Hi-tech T-shirt packed with tiny sensors that can help diagnose the menopause by taking readings every 30 seconds
A hi-tech T-shirt packed with tiny sensors could make it easier to diagnose whether a woman has started the menopause.
The garment is worn round the clock to measure changes in temperature and identify sweating caused by the hot flushes many menopausal women suffer.
The sensors, which sit close to the skin, take readings every 30 seconds. The results are relayed via a thin wire to a tiny computerised controller sewn into the hem, then transmitted to a doctor’s computer via Bluetooth.
The menopause occurs when ageing ovaries naturally stop producing the hormones oestrogen and progesterone. This causes three in four women to experience intermittent hot flushes throughout the day, with some even needing to change drenched bedsheets at night [File photo]
Scientists behind the invention in China hope it will speed up the diagnosis of the menopause, potentially giving women earlier access to treatment to relieve symptoms, such as hormone replacement therapy.
Diagnosis can currently take several, sometimes distressing, years as common symptoms — including depression, mood swings, tiredness and headaches — can be put down to weight problems and other lifestyle issues.
The menopause occurs when ageing ovaries naturally stop producing the hormones oestrogen and progesterone.
This causes three in four women to experience intermittent hot flushes throughout the day, with some even needing to change drenched bedsheets at night.
The exact mechanism is not clear, but a drop in oestrogen is thought to affect the hypothalamus, the part of the brain that produces hormones and controls body temperature.
The ordinary cotton T-shirt is embedded with combined temperature and humidity sensors in areas where women report the worst effects of a hot flush, such as the armpits, abdomen and upper back [File photo]
While the average age that the menopause begins is 51, some women suffer from symptoms as early as 45, while others see no signs until their mid-50s.
Numerous factors can account for this variation, including the age a woman’s own mother went through the menopause and whether or not she breastfed a baby (thought to help preserve ovarian function for longer).
While doctors do consider symptoms, their diagnosis is usually based on a patient’s age and, crucially, whether she has had a period in the past 12 months.
A blood test for high levels of follicle-stimulating hormone, which usually indicates reduced ovarian function, is only routinely offered to women under 45 with menopausal symptoms.
Scientists at Guangzhou University hope the smart T-shirt could help women aged 50 and under, in particular, get a quicker diagnosis, as their menopausal symptoms can often be attributed to other causes.
The ordinary cotton T-shirt is embedded with combined temperature and humidity sensors in areas where women report the worst effects of a hot flush, such as the armpits, abdomen and upper back.
The top was tested on eight middle-aged women, who had been experiencing hot flushes for up to three years but had not been diagnosed. They wore it continuously while doing different activities, including relaxing on the sofa and going for a walk.

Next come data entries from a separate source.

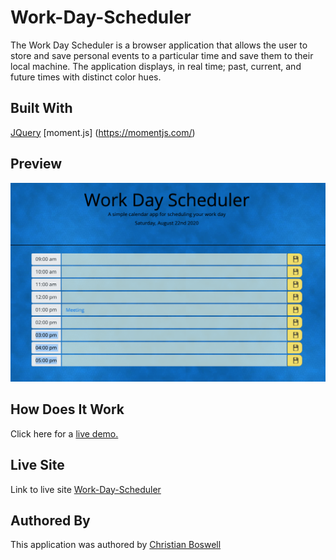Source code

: # Work-Day-Scheduler

The Work Day Scheduler is a browser application that allows the user to store and save personal events to a particular time and save them to their local machine. The application displays, in real time; past, current, and future times with distinct color hues. 

## Built With 

[JQuery](https://api.jquery.com/) 
[moment.js] (https://momentjs.com/)

## Preview 

![Work Day Scheduler Preview](https://github.com/cboswel1/Work-Day-Scheduler/blob/master/Assets/Screen%20Shot%202020-08-22%20at%208.20.06%20PM.png?raw=true)

## How Does It Work

Click here for a [live demo.](https://youtu.be/G8-4DIEOHcA)

## Live Site 
Link to live site [Work-Day-Scheduler](https://cboswel1.github.io/Work-Day-Scheduler/) 

## Authored By 
This application was authored by [Christian Boswell](https://github.com/cboswel1)  
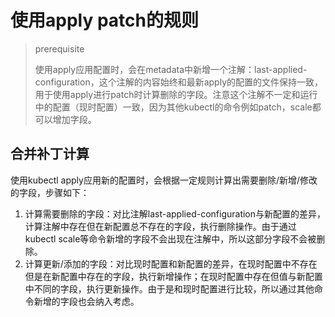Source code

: # 使用apply patch的规则

> prerequisite
>
> 使用apply应用配置时，会在metadata中新增一个注解：last-applied-configuration，这个注解的内容始终和最新apply的配置的文件保持一致，用于使用apply进行patch时计算删除的字段。注意这个注解不一定和运行中的配置（现时配置）一致，因为其他kubectl的命令例如patch，scale都可以增加字段。

## 合并补丁计算

使用kubectl apply应用新的配置时，会根据一定规则计算出需要删除/新增/修改的字段，步骤如下：

1. 计算需要删除的字段：对比注解last-applied-configuration与新配置的差异，计算注解中存在但在新配置总不存在的字段，执行删除操作。由于通过kubectl scale等命令新增的字段不会出现在注解中，所以这部分字段不会被删除。
2. 计算更新/添加的字段：对比现时配置和新配置的差异，在现时配置中不存在但是在新配置中存在的字段，执行新增操作；在现时配置中存在但值与新配置中不同的字段，执行更新操作。由于是和现时配置进行比较，所以通过其他命令新增的字段也会纳入考虑。
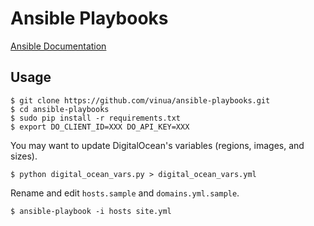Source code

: Ansible Playbooks
=================

[Ansible Documentation][1]

[1]: http://docs.ansible.com/index.html


Usage
-----

    $ git clone https://github.com/vinua/ansible-playbooks.git
    $ cd ansible-playbooks
    $ sudo pip install -r requirements.txt
    $ export DO_CLIENT_ID=XXX DO_API_KEY=XXX

You may want to update DigitalOcean's variables (regions, images, and sizes).

    $ python digital_ocean_vars.py > digital_ocean_vars.yml

Rename and edit `hosts.sample` and `domains.yml.sample`.

    $ ansible-playbook -i hosts site.yml
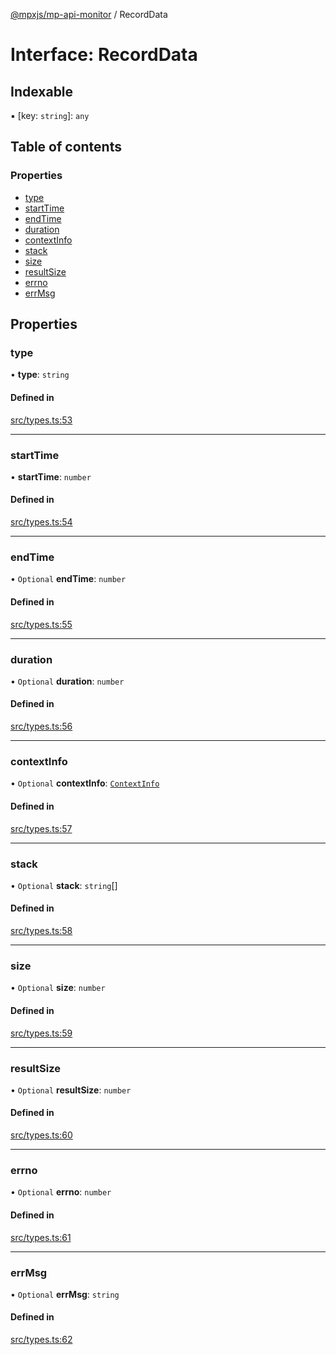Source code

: [@mpxjs/mp-api-monitor](../index.md) / RecordData

# Interface: RecordData

## Indexable

▪ [key: `string`]: `any`

## Table of contents

### Properties

- [type](RecordData.md#type)
- [startTime](RecordData.md#starttime)
- [endTime](RecordData.md#endtime)
- [duration](RecordData.md#duration)
- [contextInfo](RecordData.md#contextinfo)
- [stack](RecordData.md#stack)
- [size](RecordData.md#size)
- [resultSize](RecordData.md#resultsize)
- [errno](RecordData.md#errno)
- [errMsg](RecordData.md#errmsg)

## Properties

### type

• **type**: `string`

#### Defined in

[src/types.ts:53](https://github.com/mpx-ecology/mp-api-monitor/blob/master/src/types.ts#L53)

___

### startTime

• **startTime**: `number`

#### Defined in

[src/types.ts:54](https://github.com/mpx-ecology/mp-api-monitor/blob/master/src/types.ts#L54)

___

### endTime

• `Optional` **endTime**: `number`

#### Defined in

[src/types.ts:55](https://github.com/mpx-ecology/mp-api-monitor/blob/master/src/types.ts#L55)

___

### duration

• `Optional` **duration**: `number`

#### Defined in

[src/types.ts:56](https://github.com/mpx-ecology/mp-api-monitor/blob/master/src/types.ts#L56)

___

### contextInfo

• `Optional` **contextInfo**: [`ContextInfo`](ContextInfo.md)

#### Defined in

[src/types.ts:57](https://github.com/mpx-ecology/mp-api-monitor/blob/master/src/types.ts#L57)

___

### stack

• `Optional` **stack**: `string`[]

#### Defined in

[src/types.ts:58](https://github.com/mpx-ecology/mp-api-monitor/blob/master/src/types.ts#L58)

___

### size

• `Optional` **size**: `number`

#### Defined in

[src/types.ts:59](https://github.com/mpx-ecology/mp-api-monitor/blob/master/src/types.ts#L59)

___

### resultSize

• `Optional` **resultSize**: `number`

#### Defined in

[src/types.ts:60](https://github.com/mpx-ecology/mp-api-monitor/blob/master/src/types.ts#L60)

___

### errno

• `Optional` **errno**: `number`

#### Defined in

[src/types.ts:61](https://github.com/mpx-ecology/mp-api-monitor/blob/master/src/types.ts#L61)

___

### errMsg

• `Optional` **errMsg**: `string`

#### Defined in

[src/types.ts:62](https://github.com/mpx-ecology/mp-api-monitor/blob/master/src/types.ts#L62)
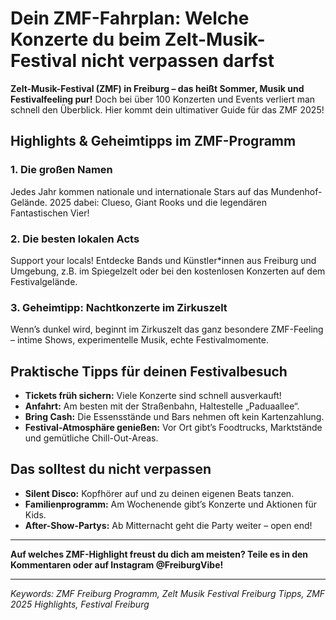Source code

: # Dein ZMF-Fahrplan: Welche Konzerte du beim Zelt-Musik-Festival nicht verpassen darfst

**Zelt-Musik-Festival (ZMF) in Freiburg – das heißt Sommer, Musik und Festivalfeeling pur!** Doch bei über 100 Konzerten und Events verliert man schnell den Überblick. Hier kommt dein ultimativer Guide für das ZMF 2025!

## Highlights & Geheimtipps im ZMF-Programm

### 1. Die großen Namen
Jedes Jahr kommen nationale und internationale Stars auf das Mundenhof-Gelände. 2025 dabei: Clueso, Giant Rooks und die legendären Fantastischen Vier!

### 2. Die besten lokalen Acts
Support your locals! Entdecke Bands und Künstler*innen aus Freiburg und Umgebung, z.B. im Spiegelzelt oder bei den kostenlosen Konzerten auf dem Festivalgelände.

### 3. Geheimtipp: Nachtkonzerte im Zirkuszelt
Wenn’s dunkel wird, beginnt im Zirkuszelt das ganz besondere ZMF-Feeling – intime Shows, experimentelle Musik, echte Festivalmomente.

## Praktische Tipps für deinen Festivalbesuch

- **Tickets früh sichern:** Viele Konzerte sind schnell ausverkauft!
- **Anfahrt:** Am besten mit der Straßenbahn, Haltestelle „Paduaallee“.
- **Bring Cash:** Die Essensstände und Bars nehmen oft kein Kartenzahlung.
- **Festival-Atmosphäre genießen:** Vor Ort gibt’s Foodtrucks, Marktstände und gemütliche Chill-Out-Areas.

## Das solltest du nicht verpassen

- **Silent Disco:** Kopfhörer auf und zu deinen eigenen Beats tanzen.
- **Familienprogramm:** Am Wochenende gibt’s Konzerte und Aktionen für Kids.
- **After-Show-Partys:** Ab Mitternacht geht die Party weiter – open end!

---

**Auf welches ZMF-Highlight freust du dich am meisten? Teile es in den Kommentaren oder auf Instagram @FreiburgVibe!**

---

*Keywords: ZMF Freiburg Programm, Zelt Musik Festival Freiburg Tipps, ZMF 2025 Highlights, Festival Freiburg*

The results, published in the journal Sensors, showed the T-shirt could accurately track how often hot flushes occurred, as well as their length and intensity. This gave doctors vital clues on how advanced the menopause was. Larger studies are now planned.

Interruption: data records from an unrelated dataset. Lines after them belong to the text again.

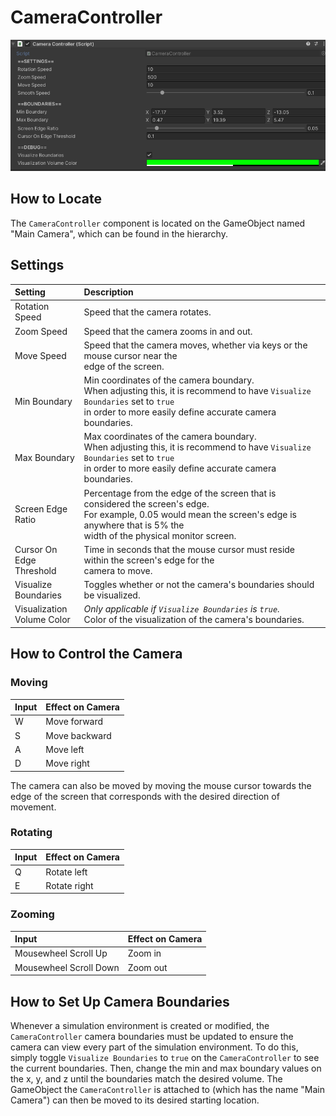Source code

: # CameraController

![CameraController Component](../../img/cameraController.png)

## How to Locate

The `CameraController` component is located on the GameObject named "Main Camera", which can be found in the hierarchy.

## Settings

Setting | Description
:-------- | :------------------------------------------------------------------------------------------------------------------------------------
Rotation Speed | Speed that the camera rotates.
Zoom Speed | Speed that the camera zooms in and out.
Move Speed | Speed that the camera moves, whether via keys or the mouse cursor near the <br />edge of the screen.
Min Boundary | Min coordinates of the camera boundary.<br />When adjusting this, it is recommend to have `Visualize Boundaries` set to `true` <br />in order to more easily define accurate camera boundaries.
Max Boundary | Max coordinates of the camera boundary.<br />When adjusting this, it is recommend to have `Visualize Boundaries` set to `true` <br />in order to more easily define accurate camera boundaries.
Screen Edge <br />Ratio | Percentage from the edge of the screen that is considered the screen's edge.<br />For example, 0.05 would mean the screen's edge is anywhere that is 5% the <br />width of the physical monitor screen.
Cursor On <br />Edge Threshold | Time in seconds that the mouse cursor must reside within the screen's edge for the <br /> camera to move.
Visualize <br />Boundaries | Toggles whether or not the camera's boundaries should be visualized.
Visualization <br />Volume Color | *Only applicable if `Visualize Boundaries` is `true`.*<br/>Color of the visualization of the camera's boundaries.

## How to Control the Camera

### Moving

Input | Effect on Camera
:-------- | :------------------
W | Move forward
S | Move backward
A | Move left
D | Move right

The camera can also be moved by moving the mouse cursor towards the edge of the screen that corresponds with the desired direction of movement.

### Rotating

Input | Effect on Camera
:-------- | :------------------
Q | Rotate left
E | Rotate right

### Zooming

Input | Effect on Camera
:-------- | :------------------
Mousewheel Scroll Up | Zoom in
Mousewheel Scroll Down | Zoom out

## How to Set Up Camera Boundaries

Whenever a simulation environment is created or modified, the `CameraController` camera boundaries must be updated to ensure the camera can view every part of the simulation environment.  To do this, simply toggle `Visualize Boundaries` to `true` on the `CameraController` to see the current boundaries.  Then, change the min and max boundary values on the x, y, and z until the boundaries match the desired volume.  The GameObject the `CameraController` is attached to (which has the name "Main Camera") can then be moved to its desired starting location.
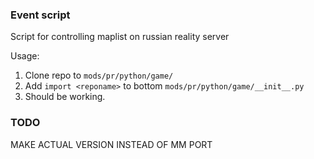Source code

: ### Event script

 Script for controlling maplist on russian reality server

Usage:

1. Clone repo to `mods/pr/python/game/`
2. Add `import <reponame>` to bottom `mods/pr/python/game/__init__.py`
3. Should be working.


### TODO

MAKE ACTUAL VERSION INSTEAD OF MM PORT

Tania Adib, a consultant gynaecological surgeon at Queen’s Hospital in Romford, Essex, and The Medical Chambers in London, says ‘wearable technology’ (clothes or devices worn to monitor various aspects of health) is becoming increasingly popular.

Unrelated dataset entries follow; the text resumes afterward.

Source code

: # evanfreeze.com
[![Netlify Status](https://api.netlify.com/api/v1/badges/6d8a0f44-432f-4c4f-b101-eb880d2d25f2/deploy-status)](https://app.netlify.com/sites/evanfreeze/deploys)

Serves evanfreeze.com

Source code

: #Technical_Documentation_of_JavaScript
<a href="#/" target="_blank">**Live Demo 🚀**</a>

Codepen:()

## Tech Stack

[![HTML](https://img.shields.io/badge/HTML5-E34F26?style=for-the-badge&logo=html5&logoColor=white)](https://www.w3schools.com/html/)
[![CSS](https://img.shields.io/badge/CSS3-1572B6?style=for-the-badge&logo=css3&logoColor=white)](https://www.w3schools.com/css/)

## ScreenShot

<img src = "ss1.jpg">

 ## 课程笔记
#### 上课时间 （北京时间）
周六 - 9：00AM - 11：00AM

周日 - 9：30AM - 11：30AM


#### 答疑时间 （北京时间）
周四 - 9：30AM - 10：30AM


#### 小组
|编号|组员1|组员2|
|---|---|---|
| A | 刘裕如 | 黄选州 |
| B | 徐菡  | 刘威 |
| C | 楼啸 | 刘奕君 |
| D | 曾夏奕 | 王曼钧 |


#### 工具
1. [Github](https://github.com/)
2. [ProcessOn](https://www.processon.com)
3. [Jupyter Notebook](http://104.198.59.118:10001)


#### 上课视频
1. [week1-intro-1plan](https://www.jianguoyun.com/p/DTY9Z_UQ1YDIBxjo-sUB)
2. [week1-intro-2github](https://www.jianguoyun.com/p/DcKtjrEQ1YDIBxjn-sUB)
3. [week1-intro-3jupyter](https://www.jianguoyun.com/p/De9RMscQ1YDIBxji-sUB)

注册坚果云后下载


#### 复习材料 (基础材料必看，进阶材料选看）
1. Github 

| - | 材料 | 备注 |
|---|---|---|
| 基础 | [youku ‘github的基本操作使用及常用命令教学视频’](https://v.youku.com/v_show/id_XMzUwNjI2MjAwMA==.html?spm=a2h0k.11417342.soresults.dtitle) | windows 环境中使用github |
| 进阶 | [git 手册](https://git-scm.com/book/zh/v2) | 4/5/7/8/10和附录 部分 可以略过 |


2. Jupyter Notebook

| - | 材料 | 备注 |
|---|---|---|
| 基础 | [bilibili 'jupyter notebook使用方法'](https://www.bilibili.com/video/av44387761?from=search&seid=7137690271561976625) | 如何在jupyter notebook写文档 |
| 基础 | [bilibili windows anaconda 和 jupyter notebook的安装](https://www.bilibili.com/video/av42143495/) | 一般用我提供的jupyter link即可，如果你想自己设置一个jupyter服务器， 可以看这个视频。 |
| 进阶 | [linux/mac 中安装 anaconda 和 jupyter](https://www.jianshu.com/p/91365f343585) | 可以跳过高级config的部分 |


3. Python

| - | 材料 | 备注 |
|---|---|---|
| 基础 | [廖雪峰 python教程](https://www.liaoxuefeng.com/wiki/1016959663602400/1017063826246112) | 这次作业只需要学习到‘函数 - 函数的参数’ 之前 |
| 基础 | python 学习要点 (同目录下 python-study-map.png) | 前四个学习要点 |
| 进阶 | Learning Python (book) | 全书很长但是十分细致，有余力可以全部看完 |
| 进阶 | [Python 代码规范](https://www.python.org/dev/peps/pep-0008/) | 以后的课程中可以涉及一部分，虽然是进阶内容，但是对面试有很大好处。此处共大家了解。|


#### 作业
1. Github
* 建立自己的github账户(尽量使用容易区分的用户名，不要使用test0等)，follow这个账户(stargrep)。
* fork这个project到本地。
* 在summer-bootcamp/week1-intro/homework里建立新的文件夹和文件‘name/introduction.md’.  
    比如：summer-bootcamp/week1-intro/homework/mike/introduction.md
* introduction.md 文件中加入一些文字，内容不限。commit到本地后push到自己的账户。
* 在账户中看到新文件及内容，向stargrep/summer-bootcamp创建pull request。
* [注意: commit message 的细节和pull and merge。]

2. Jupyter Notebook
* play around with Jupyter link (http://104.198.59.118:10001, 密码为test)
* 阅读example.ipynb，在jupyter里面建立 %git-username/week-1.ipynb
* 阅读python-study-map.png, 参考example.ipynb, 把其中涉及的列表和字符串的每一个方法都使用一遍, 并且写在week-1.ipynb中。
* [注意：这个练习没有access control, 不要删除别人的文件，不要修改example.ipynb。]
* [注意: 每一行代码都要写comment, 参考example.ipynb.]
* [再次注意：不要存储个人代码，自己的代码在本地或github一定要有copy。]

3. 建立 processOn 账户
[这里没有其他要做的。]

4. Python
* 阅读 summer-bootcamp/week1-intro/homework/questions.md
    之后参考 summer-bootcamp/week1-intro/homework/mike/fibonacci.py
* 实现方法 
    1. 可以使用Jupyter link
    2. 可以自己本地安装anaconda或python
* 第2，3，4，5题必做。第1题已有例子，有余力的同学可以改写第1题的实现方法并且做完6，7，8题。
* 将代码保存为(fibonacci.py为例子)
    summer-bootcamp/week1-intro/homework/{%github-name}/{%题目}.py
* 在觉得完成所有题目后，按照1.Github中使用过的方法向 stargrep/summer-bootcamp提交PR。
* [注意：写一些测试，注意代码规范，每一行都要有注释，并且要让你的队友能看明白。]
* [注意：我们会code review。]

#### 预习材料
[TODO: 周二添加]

While the average age that the menopause begins is 51, some women suffer from symptoms as early as 45, while others see no signs until their mid-50s [File photo]
But she warned the T-shirt might prompt many women to only seek help when they start to suffer hot flushes, when in fact the earliest signs of menopause are often anxiety, depression or insomnia.
‘It’s an interesting concept, but it remains to be seen how much practical use it is,’ she says.
Meanwhile, women who go through the menopause before 45 have much higher levels of blood vessel-blocking deposits — called plaques — than those who become menopausal in their 50s, according to a study at the Medical University of Innsbruck in Austria. This puts them at increased risk of heart disease.
Falling oestrogen levels are thought to make artery walls more vulnerable to harmful deposits, according to a report in the journal Atherosclerosis.